Gossamer Forum
Home : Products : Gossamer Links : Discussions :

Regional import...

Quote Reply
Regional import...
Has anyone tried to import the full Regional category from the DMOZ rdf dump? I have tried many times to import the category into a clean install (new database) but it fails during the table repair. At first, I thought it was my rdf file (maybe corrupt), but it does the same from the main gziped file, and a cut I've made. When doing a repair, the line reads something like:

Regional has {blank} links but is set to 19. Repairing...

(it can't seem to determine the total links)


Then, after running for an hour or two, it gives a:

Structure Error!

This category is the largest DMOZ category (over 700,000 links). All other categories seem to import properly. The problem is when you then do a rebuild search, and it only indexes a little over 300,000 of the links.

Is there a limit as to how many links the software can handle per category?

Sean
Quote Reply
Re: [SeanP] Regional import... In reply to
Hi Sean

I had exactly the same problem.

Even on a clean install it would fail, at the same point.

I tried to resolve it but couldn't get it to work.

I imported the other 1.4 million.Cool

Dregs2
Quote Reply
Re: [dregs2] Regional import... In reply to
I wonder if it has something to do with the size of the category since it is the largest. Maybe Alex has some ideas.

Sean
Quote Reply
Re: [SeanP] Regional import... In reply to
I imported 500,000 links into someones directory a few days ago and he is experiencing the same errors when building.

Last edited by:

RedRum: Feb 25, 2002, 2:39 PM
Quote Reply
Re: [SeanP] Regional import... In reply to
Hmmm. I just imported the Ohio only part of the Regional section and I'm missing a number of links - subcategories that have "0" links in it when I know, indeed, there are links in those subcategories. This category is supposed to have approximately 37K links in it and I only have about 32K and this includes about 7K from my existent databse. I wonder if there is a common problem here!

I'd love to have Alex respond to this one!

mgeyman
Quote Reply
Re: [mgeyman] Regional import... In reply to
Have you repaired your tables and reindexed?

Last edited by:

RedRum: Feb 26, 2002, 7:12 AM
Quote Reply
Re: [RedRum] Regional import... In reply to
RedRum,

I did it (the process) only once via the Web admin interface, after doing the import. Should I or would it be better to do repair and re-index via the command line instead?

mgeyman
Quote Reply
Re: [mgeyman] Regional import... In reply to
Well ideally use telnet/ssh.

That is what you need to do to get the total to look right instead of (0)
Quote Reply
Re: [RedRum] Regional import... In reply to
Thanks a lot. I'll give that a try.

mgeyman
Quote Reply
Re: [mgeyman] Regional import... In reply to
I've tried doing the repair from the shell, but I get the same error as when I do it in the web console.

Sean
Quote Reply
Re: [mgeyman] Regional import... In reply to
mgeyman,

Did you get the "Structure Error!" when you ran the repair after importing just the Ohio categories?

Sean
Quote Reply
Re: [SeanP] Regional import... In reply to
I did a full import last week (took all week).
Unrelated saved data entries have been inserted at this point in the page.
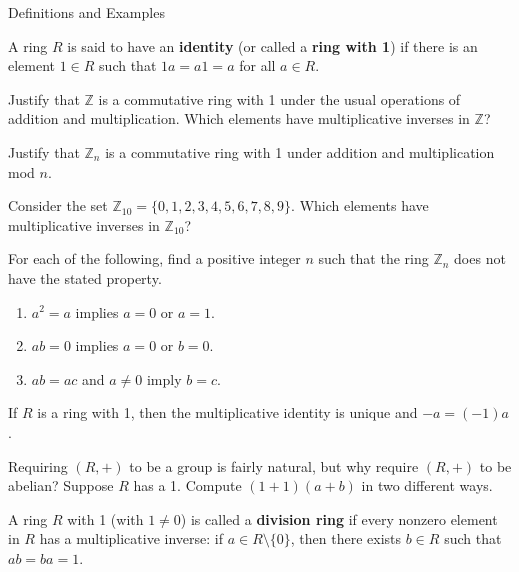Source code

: \begin{section}{Definitions and Examples}
\begin{definition}
A ring $R$ is said to have an \textbf{identity} (or called a \textbf{ring with  1}) if there is an element $1\in R$ such that $1a=a 1=a$ for all $a\in R$.
\end{definition}

\begin{exercise}
Justify that $\mathbb{Z}$ is a commutative ring with 1 under the usual operations of addition and multiplication. Which elements have multiplicative inverses in $\mathbb{Z}$?
\end{exercise}

\begin{exercise}
Justify that $\mathbb{Z}_n$ is a commutative ring with 1 under addition and multiplication mod $n$.
\end{exercise}

\begin{exercise}\label{exer:Z10Ring}
Consider the set $\mathbb{Z}_{10}=\{0,1,2,3,4,5,6,7,8,9\}$. Which elements have multiplicative inverses in $\mathbb{Z}_{10}$?
\end{exercise}

\begin{exercise}
For each of the following, find a positive integer $n$ such that the ring $\mathbb{Z}_n$ does not have the stated property.
\begin{enumerate}[label=\rm{(\alph*)}]
\item $a^2=a$ implies $a=0$ or $a=1$.
\item $ab=0$ implies $a=0$ or $b=0$.
\item $ab=ac$ and $a\neq 0$ imply $b=c$.
\end{enumerate}
\end{exercise}

\begin{theorem}
If $R$ is a ring with 1, then the multiplicative identity is unique and $-a=(-1)a$.
\end{theorem}

\begin{problem}
Requiring $(R,+)$ to be a group is fairly natural, but why require $(R,+)$ to be abelian?  Suppose $R$ has a 1.  Compute $(1+1)(a+b)$ in two different ways.
\end{problem}

\begin{definition}
A ring $R$ with 1 (with $1\neq 0$) is called a \textbf{division ring} if every nonzero element in $R$ has a multiplicative inverse: if $a\in R\setminus\{0\}$, then there exists $b\in R$ such that $ab=ba=1$.
\end{definition}


\end{section}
No errors, uniterupted run, several repairs (each took over 4 hours) no errors.

If you want me to check actual stats, I can. I'm sure there are missing links, and such, from what I saw looking at the database itself, at least 2-3 dozen links are "bad" in some way. don't know if it was during import, or from the RDF dump itself (they are not "URIs" of any form).

I aborted at the "world" section, since there is no point importing that as a whole.
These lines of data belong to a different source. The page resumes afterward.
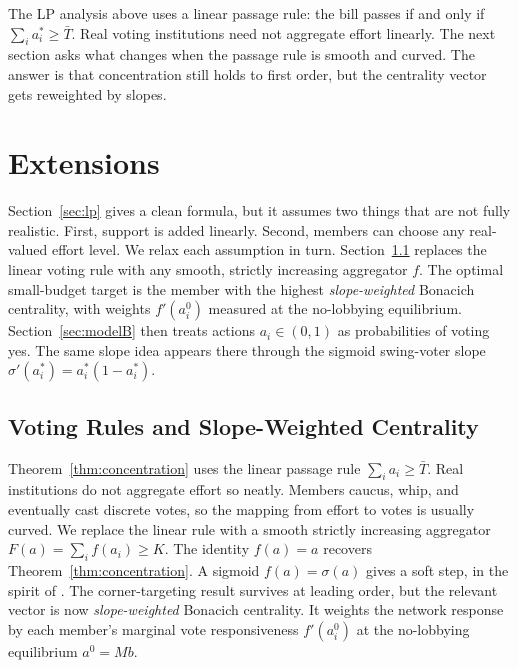 \documentclass[11pt,letterpaper]{article}
\theoremstyle{plain}
\theoremstyle{definition}
\theoremstyle{remark}
\begin{document}
\medskip

The LP analysis above uses a linear passage rule: the bill passes if and only if $\sum_i a_i^* \geq \bar T$. Real voting institutions need not aggregate effort linearly. The next section asks what changes when the passage rule is smooth and curved. The answer is that concentration still holds to first order, but the centrality vector gets reweighted by slopes.


\section{Extensions}
\label{sec:extensions}

Section~\ref{sec:lp} gives a clean formula, but it assumes two things that are not fully realistic. First, support is added linearly. Second, members can choose any real-valued effort level. We relax each assumption in turn. Section~\ref{sec:theorem3} replaces the linear voting rule with any smooth, strictly increasing aggregator $f$. The optimal small-budget target is the member with the highest \emph{slope-weighted} Bonacich centrality, with weights $f'(a^0_i)$ measured at the no-lobbying equilibrium. Section~\ref{sec:modelB} then treats actions $a_i \in (0,1)$ as probabilities of voting yes. The same slope idea appears there through the sigmoid swing-voter slope $\sigma'(a_i^*) = a_i^*(1 - a_i^*)$.

\subsection{Voting Rules and Slope-Weighted Centrality}
\label{sec:theorem3}

Theorem~\ref{thm:concentration} uses the linear passage rule $\sum_i a_i \geq \bar T$. Real institutions do not aggregate effort so neatly. Members caucus, whip, and eventually cast discrete votes, so the mapping from effort to votes is usually curved. We replace the linear rule with a smooth strictly increasing aggregator $F(a) = \sum_i f(a_i) \geq K$. The identity $f(a) = a$ recovers Theorem~\ref{thm:concentration}. A sigmoid $f(a) = \sigma(a)$ gives a soft step, in the spirit of \citet{mckelvey1995}. The corner-targeting result survives at leading order, but the relevant vector is now \emph{slope-weighted} Bonacich centrality. It weights the network response by each member's marginal vote responsiveness $f'(a^0_i)$ at the no-lobbying equilibrium $a^0 = Mb$.
\end{document}
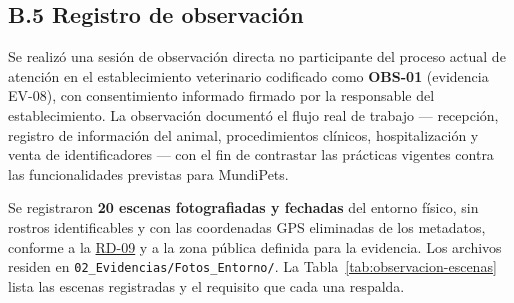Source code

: \documentclass[journal,onecolumn]{IEEEtran}
\begin{document}
	
	\subsection*{B.5 Registro de observación}
	
	Se realizó una sesión de observación directa no participante del proceso
	actual de atención en el establecimiento veterinario codificado como
	\textbf{OBS-01} (evidencia EV-08), con consentimiento informado firmado por
	la responsable del establecimiento. La observación documentó el flujo real de
	trabajo --- recepción, registro de información del animal, procedimientos
	clínicos, hospitalización y venta de identificadores --- con el fin de
	contrastar las prácticas vigentes contra las funcionalidades previstas para
	MundiPets.
	
	Se registraron \textbf{20 escenas fotografiadas y fechadas} del entorno
	físico, sin rostros identificables y con las coordenadas GPS eliminadas de
	los metadatos, conforme a la \hyperref[tab:RD-09]{RD-09} y a la zona pública definida para la
	evidencia. Los archivos residen en
	\texttt{02\_Evidencias/Fotos\_Entorno/}. La
	Tabla~\ref{tab:observacion-escenas} lista las escenas registradas y el
	requisito que cada una respalda.
	
\end{document}
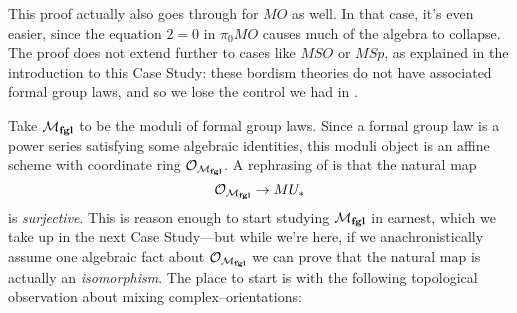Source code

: \begin{remark}
This proof actually also goes through for $MO$ as well.  In that case, it's even easier, since the equation $2 = 0$ in $\pi_0 MO$ causes much of the algebra to collapse.  The proof does not extend further to cases like $MSO$ or $MSp$, as explained in the introduction to this Case Study: these bordism theories do not have associated formal group laws, and so we lose the control we had in .
\end{remark}

Take $\mathcal{M}_{\mathbf{fgl}}$ to be the moduli of formal group laws.  Since a formal group law is a power series satisfying some algebraic identities, this moduli object is an affine scheme with coordinate ring $\mathcal{O}_{\mathcal{M}_{\mathbf{fgl}}}$.  A rephrasing of  is that the natural map \[\mathcal{O}_{\mathcal{M}_{\mathbf{fgl}}} \to MU_*\] is \emph{surjective}.  This is reason enough to start studying $\mathcal{M}_{\mathbf{fgl}}$ in earnest, which we take up in the next Case Study---but while we're here, if we anachronistically assume one algebraic fact about $\mathcal{O}_{\mathcal{M}_{\mathbf{fgl}}}$ we can prove that the natural map is actually an \emph{isomorphism}.  The place to start is with the following topological observation about mixing complex--orientations:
I didn't import the Kids. etc, since that was after that section, but I will at some point.

FWIW my stats show ohio has 24,599 links, and 735,679 Links in the whole regional category.
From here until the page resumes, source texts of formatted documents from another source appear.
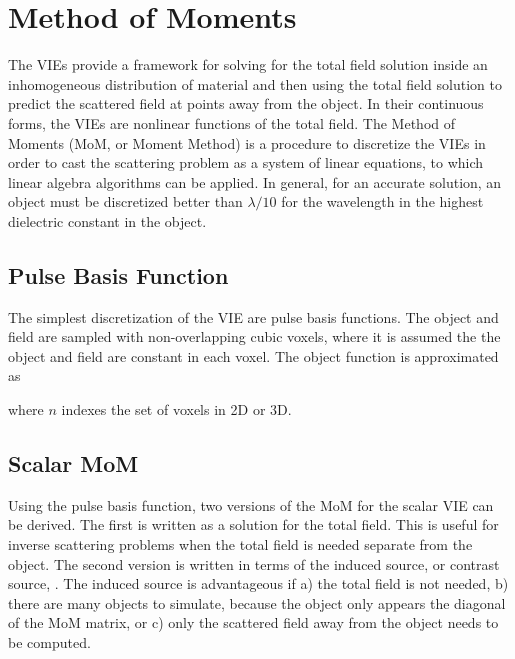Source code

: {\footnotesize
{}
}

\clearpage
\newpage


\section{Method of Moments}

The VIEs provide a framework for solving for the total field solution inside an inhomogeneous distribution of material and then using the total field solution to predict the scattered field at points away from the object. In their continuous forms, the VIEs are nonlinear functions of the total field. The Method of Moments (MoM, or Moment Method) is a procedure to discretize the VIEs in order to cast the scattering problem as a system of linear equations, to which linear algebra algorithms can be applied. In general, for an accurate solution, an object must be discretized better than $\lambda/10$ for the wavelength in the highest dielectric constant in the object. 

\subsection{Pulse Basis Function}
The simplest discretization of the VIE are pulse basis functions. The object and field are sampled with non-overlapping cubic voxels, where it is assumed the the object and field are constant in each voxel. The object function is approximated as 

\noindent where $n$ indexes the set of voxels in 2D or 3D.  

\subsection{Scalar MoM} 

Using the pulse basis function, two versions of the MoM for the scalar VIE can be derived. The first is written as a solution for the total field. This is useful for inverse scattering problems when the total field is needed separate from the object.  The second version is written in terms of the induced source, or contrast source, \cite{van1997contrast}. The induced source is advantageous if a) the total field is not needed, b) there are many objects to simulate, because  the object only appears the diagonal of the MoM matrix, or c) only the scattered field away from the object needs to be computed.


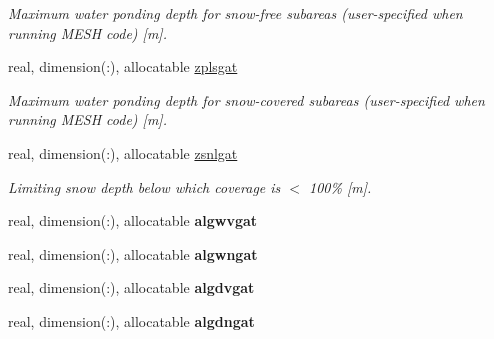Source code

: \begin{DoxyCompactItemize}
\begin{DoxyCompactList}\small\item\em Maximum water ponding depth for snow-\/free subareas (user-\/specified when running M\+E\+S\+H code) \mbox{[}m\mbox{]}. \end{DoxyCompactList}\item 
\hypertarget{structclass__statevars_1_1class__gather_afd0af8b665b6eaaccf97ca234abdb088}{}real, dimension(\+:), allocatable \hyperlink{structclass__statevars_1_1class__gather_afd0af8b665b6eaaccf97ca234abdb088}{zplsgat}\label{structclass__statevars_1_1class__gather_afd0af8b665b6eaaccf97ca234abdb088}

\begin{DoxyCompactList}\small\item\em Maximum water ponding depth for snow-\/covered subareas (user-\/specified when running M\+E\+S\+H code) \mbox{[}m\mbox{]}. \end{DoxyCompactList}\item 
\hypertarget{structclass__statevars_1_1class__gather_a7067f9d561c2d5b07e1ec978f367ac13}{}real, dimension(\+:), allocatable \hyperlink{structclass__statevars_1_1class__gather_a7067f9d561c2d5b07e1ec978f367ac13}{zsnlgat}\label{structclass__statevars_1_1class__gather_a7067f9d561c2d5b07e1ec978f367ac13}

\begin{DoxyCompactList}\small\item\em Limiting snow depth below which coverage is $<$ 100\% \mbox{[}m\mbox{]}. \end{DoxyCompactList}\item 
\hypertarget{structclass__statevars_1_1class__gather_a6a7fa42b683c1529754a81623dfc3214}{}real, dimension(\+:), allocatable {\bfseries algwvgat}\label{structclass__statevars_1_1class__gather_a6a7fa42b683c1529754a81623dfc3214}

\item 
\hypertarget{structclass__statevars_1_1class__gather_af5b81c164e0361c8538950d6fd53e903}{}real, dimension(\+:), allocatable {\bfseries algwngat}\label{structclass__statevars_1_1class__gather_af5b81c164e0361c8538950d6fd53e903}

\item 
\hypertarget{structclass__statevars_1_1class__gather_a271d739261c26dd0dda0173f815700ac}{}real, dimension(\+:), allocatable {\bfseries algdvgat}\label{structclass__statevars_1_1class__gather_a271d739261c26dd0dda0173f815700ac}

\item 
\hypertarget{structclass__statevars_1_1class__gather_ac1dd95cb0050fe3e98f65d9c69c48c1f}{}real, dimension(\+:), allocatable {\bfseries algdngat}\label{structclass__statevars_1_1class__gather_ac1dd95cb0050fe3e98f65d9c69c48c1f}


\end{DoxyCompactItemize}
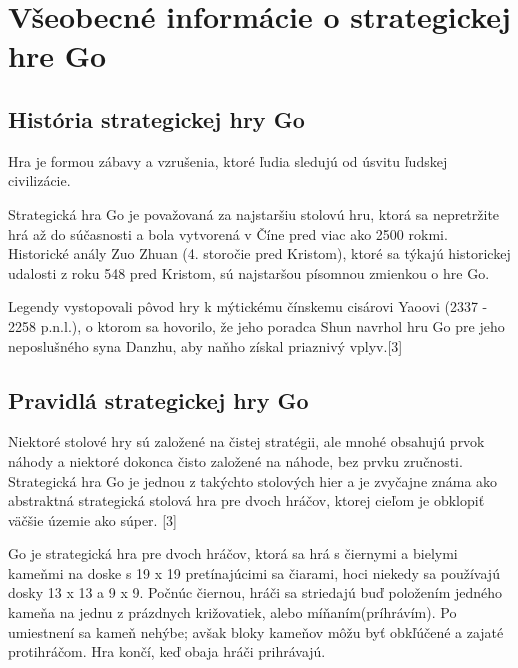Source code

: \documentclass[10pt,twoside,slovak,a4paper]{article}
\begin{document}


\section{Všeobecné informácie o strategickej hre Go}
\subsection{História strategickej hry Go}
Hra je formou zábavy a vzrušenia, ktoré ľudia sledujú od úsvitu ľudskej civilizácie.

Strategická hra Go je považovaná za najstaršiu stolovú hru, ktorá sa nepretržite hrá až do súčasnosti a bola vytvorená v Číne pred viac ako 2500 rokmi. Historické anály Zuo Zhuan (4. storočie pred Kristom), ktoré sa týkajú historickej udalosti z roku 548 pred Kristom, sú najstaršou písomnou zmienkou o hre Go. 

Legendy vystopovali pôvod hry k mýtickému čínskemu cisárovi Yaoovi (2337 - 2258 p.n.l.), o ktorom sa hovorilo, že jeho poradca Shun navrhol hru Go pre jeho neposlušného syna Danzhu, aby naňho získal priaznivý vplyv.[3]

\subsection{Pravidlá strategickej hry Go}
Niektoré stolové hry sú založené na čistej stratégii, ale mnohé obsahujú prvok náhody a niektoré dokonca čisto založené na náhode, bez prvku zručnosti. Strategická hra Go je jednou z takýchto stolových hier a je zvyčajne známa ako abstraktná strategická stolová hra pre dvoch hráčov, ktorej cieľom je obklopiť väčšie územie ako súper. [3]

Go je strategická hra pre dvoch hráčov, ktorá sa hrá s čiernymi a bielymi kameňmi na doske s 19 x 19 pretínajúcimi sa čiarami, hoci niekedy sa používajú dosky 13 x 13 a 9 x 9. Počnúc čiernou, hráči sa striedajú buď položením jedného kameňa na jednu z prázdnych križovatiek, alebo míňaním(príhrávím). Po umiestnení sa kameň nehýbe; avšak bloky kameňov môžu byť obkľúčené a zajaté protihráčom. Hra končí, keď obaja hráči prihrávajú. 
\end{document}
Unfortunately this machine is non-routable, so I can't show it off.

I'm working on a way to do selective dumps from this machine, but have been sidetracked with the other programs I've been working on.

I'm also trying to figure out a way to "update" this with the RDF files from ODP, looking for differences, without having to iterate through the whole file.

I wonder if using a set of filters, to "grep" the RDF download, extract the URLs, then sort them, and look for a "diff" in the urls that are in the database already. Then, go back, and extract those links for import.

It would be a large file, but grep and diff are fairly efficient.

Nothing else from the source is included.